-- Opening Marker --

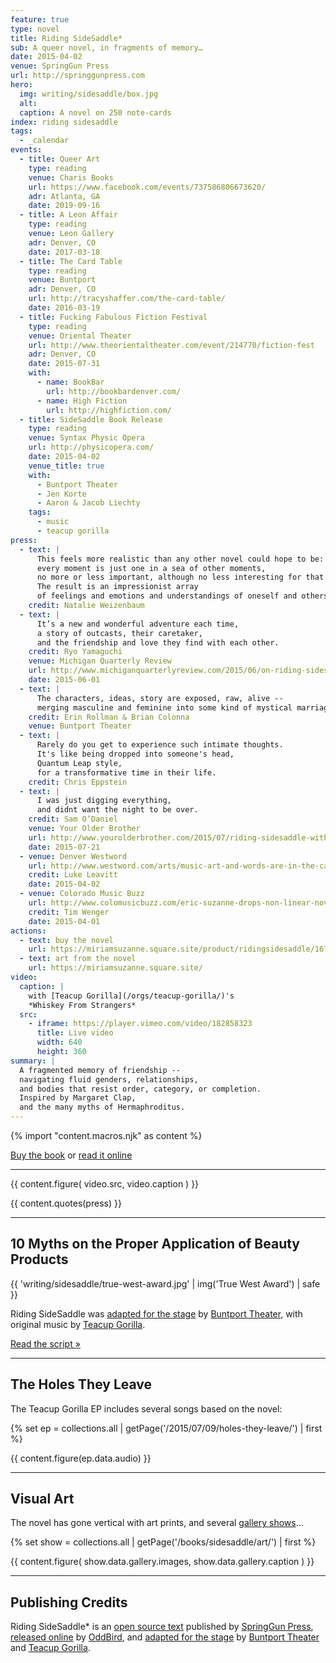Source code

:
 ```yaml
---
feature: true
type: novel
title: Riding SideSaddle*
sub: A queer novel, in fragments of memory…
date: 2015-04-02
venue: SpringGun Press
url: http://springgunpress.com
hero:
  img: writing/sidesaddle/box.jpg
  alt:
  caption: A novel on 250 note-cards
index: riding sidesaddle
tags:
  - _calendar
events:
  - title: Queer Art
    type: reading
    venue: Charis Books
    url: https://www.facebook.com/events/737586806673620/
    adr: Atlanta, GA
    date: 2019-09-16
  - title: A Leon Affair
    type: reading
    venue: Leon Gallery
    adr: Denver, CO
    date: 2017-03-18
  - title: The Card Table
    type: reading
    venue: Buntport
    adr: Denver, CO
    url: http://tracyshaffer.com/the-card-table/
    date: 2016-03-19
  - title: Fucking Fabulous Fiction Festival
    type: reading
    venue: Oriental Theater
    url: http://www.theorientaltheater.com/event/214770/fiction-fest
    adr: Denver, CO
    date: 2015-07-31
    with:
      - name: BookBar
        url: http://bookbardenver.com/
      - name: High Fiction
        url: http://highfiction.com/
  - title: SideSaddle Book Release
    type: reading
    venue: Syntax Physic Opera
    url: http://physicopera.com/
    date: 2015-04-02
    venue_title: true
    with:
      - Buntport Theater
      - Jen Korte
      - Aaron & Jacob Liechty
    tags:
      - music
      - teacup gorilla
press:
  - text: |
      This feels more realistic than any other novel could hope to be:
      every moment is just one in a sea of other moments,
      no more or less important, although no less interesting for that.
      The result is an impressionist array
      of feelings and emotions and understandings of oneself and others.
    credit: Natalie Weizenbaum
  - text: |
      It’s a new and wonderful adventure each time,
      a story of outcasts, their caretaker,
      and the friendship and love they find with each other.
    credit: Ryo Yamaguchi
    venue: Michigan Quarterly Review
    url: http://www.michiganquarterlyreview.com/2015/06/on-riding-sidesaddle-an-interview-with-eric-suzanne/
    date: 2015-06-01
  - text: |
      The characters, ideas, story are exposed, raw, alive --
      merging masculine and feminine into some kind of mystical marriage.
    credit: Erin Rollman & Brian Colonna
    venue: Buntport Theater
  - text: |
      Rarely do you get to experience such intimate thoughts.
      It's like being dropped into someone's head,
      Quantum Leap style,
      for a transformative time in their life.
    credit: Chris Eppstein
  - text: |
      I was just digging everything,
      and didnt want the night to be over.
    credit: Sam O’Daniel
    venue: Your Older Brother
    url: http://www.yourolderbrother.com/2015/07/riding-sidesaddle-with-teacup-gorilla.html
    date: 2015-07-21
  - venue: Denver Westword
    url: http://www.westword.com/arts/music-art-and-words-are-in-the-cards-at-the-riding-sidesaddle-book-launch-6626798
    credit: Luke Leavitt
    date: 2015-04-02
  - venue: Colorado Music Buzz
    url: http://www.colomusicbuzz.com/eric-suzanne-drops-non-linear-novel-in-conjunction-with-teacup-gorilla/
    credit: Tim Wenger
    date: 2015-04-01
actions:
  - text: buy the novel
    url: https://miriamsuzanne.square.site/product/ridingsidesaddle/16?cs=true&cst=custom
  - text: art from the novel
    url: https://miriamsuzanne.square.site/
video:
  caption: |
    with [Teacup Gorilla](/orgs/teacup-gorilla/)'s
    *Whiskey From Strangers*
  src:
    - iframe: https://player.vimeo.com/video/182858323
      title: Live video
      width: 640
      height: 360
summary: |
  A fragmented memory of friendship --
  navigating fluid genders, relationships,
  and bodies that resist order, category, or completion.
  Inspired by Margaret Clap,
  and the many myths of Hermaphroditus.
---
```

{% import "content.macros.njk" as content %}

[Buy the book](https://miriamsuzanne.square.site/)
or
[read it online](https://ridingsidesaddle.com)

---

{{ content.figure(
  video.src,
  video.caption
) }}

{{ content.quotes(press) }}

---

## 10 Myths on the Proper Application of Beauty Products

{{ 'writing/sidesaddle/true-west-award.jpg' | img('True West Award') | safe }}

Riding SideSaddle was
[adapted for the stage][10myths] by [Buntport Theater][buntport],
with original music by [Teacup Gorilla][tg].

[Read the script »](script/)

[10myths]: /theater/10myths/
[buntport]: http://buntport.com/
[tg]: /orgs/teacup-gorilla/

---

## The Holes They Leave

The Teacup Gorilla EP includes several songs based on the novel:

{% set ep = collections.all | getPage('/2015/07/09/holes-they-leave/') | first %}

{{ content.figure(ep.data.audio) }}

---

## Visual Art

The novel has gone vertical
with art prints,
and several [gallery shows](art/)…

{% set show = collections.all | getPage('/books/sidesaddle/art/') | first %}

{{ content.figure(
  show.data.gallery.images,
  show.data.gallery.caption
) }}

---

## Publishing Credits

Riding SideSaddle* is an
[open source text](http://creativecommons.org/licenses/by-nc-sa/4.0/)
published by
[SpringGun Press](http://springgunpress.com),
[released online](https://ridingsidesaddle.com)
by [OddBird](https://oddbird.net/),
and [adapted for the stage](/theater/10myths/)
by [Buntport Theater](http://buntport.com/) and
[Teacup Gorilla](http://teacupgorilla.com/).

-- Closing Marker --

[Exercise description]: Repeat every entry above exactly; images stay out of the copy.

[Result]:
Source code

:
 ```yaml
---
feature: true
type: novel
title: Riding SideSaddle*
sub: A queer novel, in fragments of memory…
date: 2015-04-02
venue: SpringGun Press
url: http://springgunpress.com
hero:
  img: writing/sidesaddle/box.jpg
  alt:
  caption: A novel on 250 note-cards
index: riding sidesaddle
tags:
  - _calendar
events:
  - title: Queer Art
    type: reading
    venue: Charis Books
    url: https://www.facebook.com/events/737586806673620/
    adr: Atlanta, GA
    date: 2019-09-16
  - title: A Leon Affair
    type: reading
    venue: Leon Gallery
    adr: Denver, CO
    date: 2017-03-18
  - title: The Card Table
    type: reading
    venue: Buntport
    adr: Denver, CO
    url: http://tracyshaffer.com/the-card-table/
    date: 2016-03-19
  - title: Fucking Fabulous Fiction Festival
    type: reading
    venue: Oriental Theater
    url: http://www.theorientaltheater.com/event/214770/fiction-fest
    adr: Denver, CO
    date: 2015-07-31
    with:
      - name: BookBar
        url: http://bookbardenver.com/
      - name: High Fiction
        url: http://highfiction.com/
  - title: SideSaddle Book Release
    type: reading
    venue: Syntax Physic Opera
    url: http://physicopera.com/
    date: 2015-04-02
    venue_title: true
    with:
      - Buntport Theater
      - Jen Korte
      - Aaron & Jacob Liechty
    tags:
      - music
      - teacup gorilla
press:
  - text: |
      This feels more realistic than any other novel could hope to be:
      every moment is just one in a sea of other moments,
      no more or less important, although no less interesting for that.
      The result is an impressionist array
      of feelings and emotions and understandings of oneself and others.
    credit: Natalie Weizenbaum
  - text: |
      It’s a new and wonderful adventure each time,
      a story of outcasts, their caretaker,
      and the friendship and love they find with each other.
    credit: Ryo Yamaguchi
    venue: Michigan Quarterly Review
    url: http://www.michiganquarterlyreview.com/2015/06/on-riding-sidesaddle-an-interview-with-eric-suzanne/
    date: 2015-06-01
  - text: |
      The characters, ideas, story are exposed, raw, alive --
      merging masculine and feminine into some kind of mystical marriage.
    credit: Erin Rollman & Brian Colonna
    venue: Buntport Theater
  - text: |
      Rarely do you get to experience such intimate thoughts.
      It's like being dropped into someone's head,
      Quantum Leap style,
      for a transformative time in their life.
    credit: Chris Eppstein
  - text: |
      I was just digging everything,
      and didnt want the night to be over.
    credit: Sam O’Daniel
    venue: Your Older Brother
    url: http://www.yourolderbrother.com/2015/07/riding-sidesaddle-with-teacup-gorilla.html
    date: 2015-07-21
  - venue: Denver Westword
    url: http://www.westword.com/arts/music-art-and-words-are-in-the-cards-at-the-riding-sidesaddle-book-launch-6626798
    credit: Luke Leavitt
    date: 2015-04-02
  - venue: Colorado Music Buzz
    url: http://www.colomusicbuzz.com/eric-suzanne-drops-non-linear-novel-in-conjunction-with-teacup-gorilla/
    credit: Tim Wenger
    date: 2015-04-01
actions:
  - text: buy the novel
    url: https://miriamsuzanne.square.site/product/ridingsidesaddle/16?cs=true&cst=custom
  - text: art from the novel
    url: https://miriamsuzanne.square.site/
video:
  caption: |
    with [Teacup Gorilla](/orgs/teacup-gorilla/)'s
    *Whiskey From Strangers*
  src:
    - iframe: https://player.vimeo.com/video/182858323
      title: Live video
      width: 640
      height: 360
summary: |
  A fragmented memory of friendship --
  navigating fluid genders, relationships,
  and bodies that resist order, category, or completion.
  Inspired by Margaret Clap,
  and the many myths of Hermaphroditus.
---
```

{% import "content.macros.njk" as content %}

[Buy the book](https://miriamsuzanne.square.site/)
or
[read it online](https://ridingsidesaddle.com)

---

{{ content.figure(
  video.src,
  video.caption
) }}

{{ content.quotes(press) }}

---

## 10 Myths on the Proper Application of Beauty Products

{{ 'writing/sidesaddle/true-west-award.jpg' | img('True West Award') | safe }}

Riding SideSaddle was
[adapted for the stage][10myths] by [Buntport Theater][buntport],
with original music by [Teacup Gorilla][tg].

[Read the script »](script/)

[10myths]: /theater/10myths/
[buntport]: http://buntport.com/
[tg]: /orgs/teacup-gorilla/

---

## The Holes They Leave

The Teacup Gorilla EP includes several songs based on the novel:

{% set ep = collections.all | getPage('/2015/07/09/holes-they-leave/') | first %}

{{ content.figure(ep.data.audio) }}

---

## Visual Art

The novel has gone vertical
with art prints,
and several [gallery shows](art/)…

{% set show = collections.all | getPage('/books/sidesaddle/art/') | first %}

{{ content.figure(
  show.data.gallery.images,
  show.data.gallery.caption
) }}

---

## Publishing Credits

Riding SideSaddle* is an
[open source text](http://creativecommons.org/licenses/by-nc-sa/4.0/)
published by
[SpringGun Press](http://springgunpress.com),
[released online](https://ridingsidesaddle.com)
by [OddBird](https://oddbird.net/),
and [adapted for the stage](/theater/10myths/)
by [Buntport Theater](http://buntport.com/) and
[Teacup Gorilla](http://teacupgorilla.com/).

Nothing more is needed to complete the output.